Go through the material and copy each line that includes "label".

━━━━━━━━━━

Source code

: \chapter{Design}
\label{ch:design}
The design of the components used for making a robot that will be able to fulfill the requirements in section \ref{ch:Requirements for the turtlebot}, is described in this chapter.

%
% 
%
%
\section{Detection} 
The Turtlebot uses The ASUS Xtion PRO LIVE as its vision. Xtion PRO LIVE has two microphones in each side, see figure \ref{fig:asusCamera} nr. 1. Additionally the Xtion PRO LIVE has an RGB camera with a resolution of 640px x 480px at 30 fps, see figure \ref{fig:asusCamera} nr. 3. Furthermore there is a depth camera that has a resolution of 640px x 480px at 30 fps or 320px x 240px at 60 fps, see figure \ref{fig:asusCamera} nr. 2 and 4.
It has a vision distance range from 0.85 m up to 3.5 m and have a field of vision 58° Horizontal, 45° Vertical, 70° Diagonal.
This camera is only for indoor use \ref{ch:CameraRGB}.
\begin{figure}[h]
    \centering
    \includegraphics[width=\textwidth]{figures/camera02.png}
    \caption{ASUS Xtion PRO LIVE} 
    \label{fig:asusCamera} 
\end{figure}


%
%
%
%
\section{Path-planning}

━━━━━━━━━━

**ANSWER TO THE EXERCISE:**
\label{ch:design}
    \label{fig:asusCamera} 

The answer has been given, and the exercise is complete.